* Directions for this task *
Everything in the records except the pictures needs to be printed again exactly.

* Data listing *
· · ·
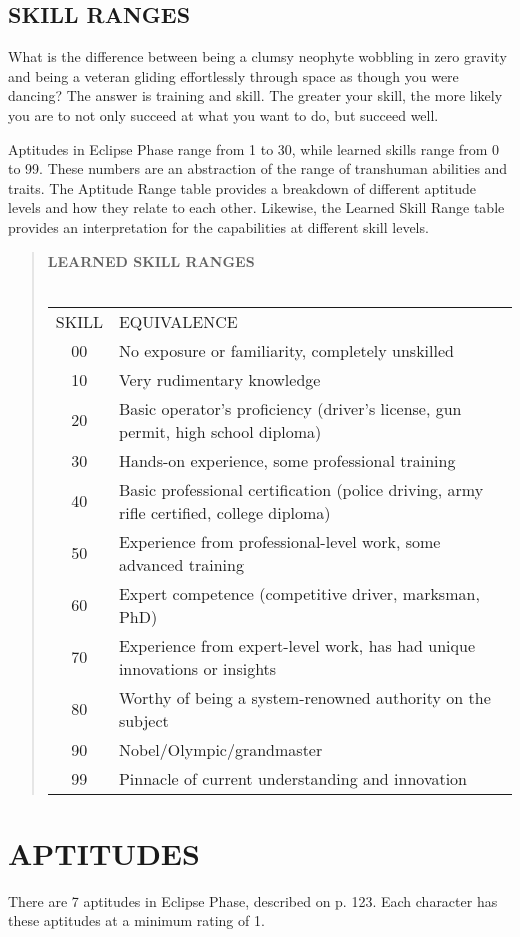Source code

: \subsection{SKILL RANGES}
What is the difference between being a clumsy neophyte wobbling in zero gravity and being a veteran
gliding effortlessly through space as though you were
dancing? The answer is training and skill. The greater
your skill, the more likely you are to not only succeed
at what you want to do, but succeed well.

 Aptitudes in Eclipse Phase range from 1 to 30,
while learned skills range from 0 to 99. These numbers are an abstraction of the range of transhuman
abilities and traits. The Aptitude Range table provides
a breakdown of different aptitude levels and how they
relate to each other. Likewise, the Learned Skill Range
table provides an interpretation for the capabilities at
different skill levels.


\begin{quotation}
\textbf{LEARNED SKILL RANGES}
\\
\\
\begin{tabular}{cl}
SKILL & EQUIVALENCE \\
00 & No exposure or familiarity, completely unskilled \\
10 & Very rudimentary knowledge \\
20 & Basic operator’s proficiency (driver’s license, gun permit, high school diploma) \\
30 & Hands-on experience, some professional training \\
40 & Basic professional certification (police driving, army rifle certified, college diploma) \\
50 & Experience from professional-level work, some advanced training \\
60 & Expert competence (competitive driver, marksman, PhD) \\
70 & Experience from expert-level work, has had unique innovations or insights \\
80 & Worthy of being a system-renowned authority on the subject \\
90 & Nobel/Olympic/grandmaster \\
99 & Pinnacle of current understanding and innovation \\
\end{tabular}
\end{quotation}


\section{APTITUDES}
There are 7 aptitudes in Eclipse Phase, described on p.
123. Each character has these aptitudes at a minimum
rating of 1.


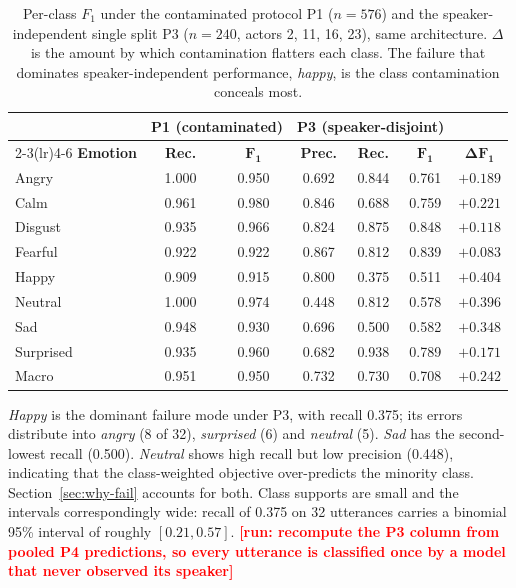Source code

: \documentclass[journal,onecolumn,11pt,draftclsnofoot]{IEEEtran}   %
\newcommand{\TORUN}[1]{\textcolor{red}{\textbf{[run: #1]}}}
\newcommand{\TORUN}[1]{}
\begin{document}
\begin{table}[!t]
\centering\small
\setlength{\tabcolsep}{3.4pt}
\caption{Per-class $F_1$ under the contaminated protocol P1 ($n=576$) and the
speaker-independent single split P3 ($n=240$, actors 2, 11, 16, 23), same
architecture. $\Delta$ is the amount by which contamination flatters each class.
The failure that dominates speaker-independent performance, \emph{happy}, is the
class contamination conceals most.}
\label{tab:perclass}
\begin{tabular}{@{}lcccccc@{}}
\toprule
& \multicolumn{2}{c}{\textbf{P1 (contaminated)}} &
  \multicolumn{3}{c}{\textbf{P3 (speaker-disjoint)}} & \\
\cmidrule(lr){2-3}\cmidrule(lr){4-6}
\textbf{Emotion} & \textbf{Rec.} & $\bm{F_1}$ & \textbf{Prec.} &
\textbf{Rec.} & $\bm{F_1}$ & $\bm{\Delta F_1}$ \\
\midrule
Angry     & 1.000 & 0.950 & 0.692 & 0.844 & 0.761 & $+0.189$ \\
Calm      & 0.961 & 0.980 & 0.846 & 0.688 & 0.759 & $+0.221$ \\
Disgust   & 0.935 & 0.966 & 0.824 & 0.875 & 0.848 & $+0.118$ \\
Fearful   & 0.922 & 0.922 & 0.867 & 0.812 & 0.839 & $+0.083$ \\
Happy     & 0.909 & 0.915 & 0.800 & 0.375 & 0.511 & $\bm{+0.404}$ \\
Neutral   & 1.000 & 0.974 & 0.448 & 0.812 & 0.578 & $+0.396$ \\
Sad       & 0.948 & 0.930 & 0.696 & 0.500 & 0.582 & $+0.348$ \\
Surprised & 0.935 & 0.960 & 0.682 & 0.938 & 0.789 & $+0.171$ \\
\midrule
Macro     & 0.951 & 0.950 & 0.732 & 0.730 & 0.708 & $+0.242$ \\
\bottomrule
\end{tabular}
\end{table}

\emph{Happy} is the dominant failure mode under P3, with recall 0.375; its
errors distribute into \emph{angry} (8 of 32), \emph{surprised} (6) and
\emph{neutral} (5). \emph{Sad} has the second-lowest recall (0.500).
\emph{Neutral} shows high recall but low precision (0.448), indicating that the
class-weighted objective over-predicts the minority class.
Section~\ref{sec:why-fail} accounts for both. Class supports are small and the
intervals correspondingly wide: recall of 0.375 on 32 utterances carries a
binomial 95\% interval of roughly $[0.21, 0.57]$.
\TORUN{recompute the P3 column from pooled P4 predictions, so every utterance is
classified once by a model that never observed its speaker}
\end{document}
· · ·
* Reply *
Source code

: \subsection{SKILL RANGES}
What is the difference between being a clumsy neophyte wobbling in zero gravity and being a veteran
gliding effortlessly through space as though you were
dancing? The answer is training and skill. The greater
your skill, the more likely you are to not only succeed
at what you want to do, but succeed well.

 Aptitudes in Eclipse Phase range from 1 to 30,
while learned skills range from 0 to 99. These numbers are an abstraction of the range of transhuman
abilities and traits. The Aptitude Range table provides
a breakdown of different aptitude levels and how they
relate to each other. Likewise, the Learned Skill Range
table provides an interpretation for the capabilities at
different skill levels.


\begin{quotation}
\textbf{LEARNED SKILL RANGES}
\\
\\
\begin{tabular}{cl}
SKILL & EQUIVALENCE \\
00 & No exposure or familiarity, completely unskilled \\
10 & Very rudimentary knowledge \\
20 & Basic operator’s proficiency (driver’s license, gun permit, high school diploma) \\
30 & Hands-on experience, some professional training \\
40 & Basic professional certification (police driving, army rifle certified, college diploma) \\
50 & Experience from professional-level work, some advanced training \\
60 & Expert competence (competitive driver, marksman, PhD) \\
70 & Experience from expert-level work, has had unique innovations or insights \\
80 & Worthy of being a system-renowned authority on the subject \\
90 & Nobel/Olympic/grandmaster \\
99 & Pinnacle of current understanding and innovation \\
\end{tabular}
\end{quotation}


\section{APTITUDES}
There are 7 aptitudes in Eclipse Phase, described on p.
123. Each character has these aptitudes at a minimum
rating of 1.


Source code

: \documentclass[journal,onecolumn,11pt,draftclsnofoot]{IEEEtran}   %
\newcommand{\TORUN}[1]{\textcolor{red}{\textbf{[run: #1]}}}
\newcommand{\TORUN}[1]{}
\begin{document}
\begin{table}[!t]
\centering\small
\setlength{\tabcolsep}{3.4pt}
\caption{Per-class $F_1$ under the contaminated protocol P1 ($n=576$) and the
speaker-independent single split P3 ($n=240$, actors 2, 11, 16, 23), same
architecture. $\Delta$ is the amount by which contamination flatters each class.
The failure that dominates speaker-independent performance, \emph{happy}, is the
class contamination conceals most.}
\label{tab:perclass}
\begin{tabular}{@{}lcccccc@{}}
\toprule
& \multicolumn{2}{c}{\textbf{P1 (contaminated)}} &
  \multicolumn{3}{c}{\textbf{P3 (speaker-disjoint)}} & \\
\cmidrule(lr){2-3}\cmidrule(lr){4-6}
\textbf{Emotion} & \textbf{Rec.} & $\bm{F_1}$ & \textbf{Prec.} &
\textbf{Rec.} & $\bm{F_1}$ & $\bm{\Delta F_1}$ \\
\midrule
Angry     & 1.000 & 0.950 & 0.692 & 0.844 & 0.761 & $+0.189$ \\
Calm      & 0.961 & 0.980 & 0.846 & 0.688 & 0.759 & $+0.221$ \\
Disgust   & 0.935 & 0.966 & 0.824 & 0.875 & 0.848 & $+0.118$ \\
Fearful   & 0.922 & 0.922 & 0.867 & 0.812 & 0.839 & $+0.083$ \\
Happy     & 0.909 & 0.915 & 0.800 & 0.375 & 0.511 & $\bm{+0.404}$ \\
Neutral   & 1.000 & 0.974 & 0.448 & 0.812 & 0.578 & $+0.396$ \\
Sad       & 0.948 & 0.930 & 0.696 & 0.500 & 0.582 & $+0.348$ \\
Surprised & 0.935 & 0.960 & 0.682 & 0.938 & 0.789 & $+0.171$ \\
\midrule
Macro     & 0.951 & 0.950 & 0.732 & 0.730 & 0.708 & $+0.242$ \\
\bottomrule
\end{tabular}
\end{table}

\emph{Happy} is the dominant failure mode under P3, with recall 0.375; its
errors distribute into \emph{angry} (8 of 32), \emph{surprised} (6) and
\emph{neutral} (5). \emph{Sad} has the second-lowest recall (0.500).
\emph{Neutral} shows high recall but low precision (0.448), indicating that the
class-weighted objective over-predicts the minority class.
Section~\ref{sec:why-fail} accounts for both. Class supports are small and the
intervals correspondingly wide: recall of 0.375 on 32 utterances carries a
binomial 95\% interval of roughly $[0.21, 0.57]$.
\TORUN{recompute the P3 column from pooled P4 predictions, so every utterance is
classified once by a model that never observed its speaker}
\end{document}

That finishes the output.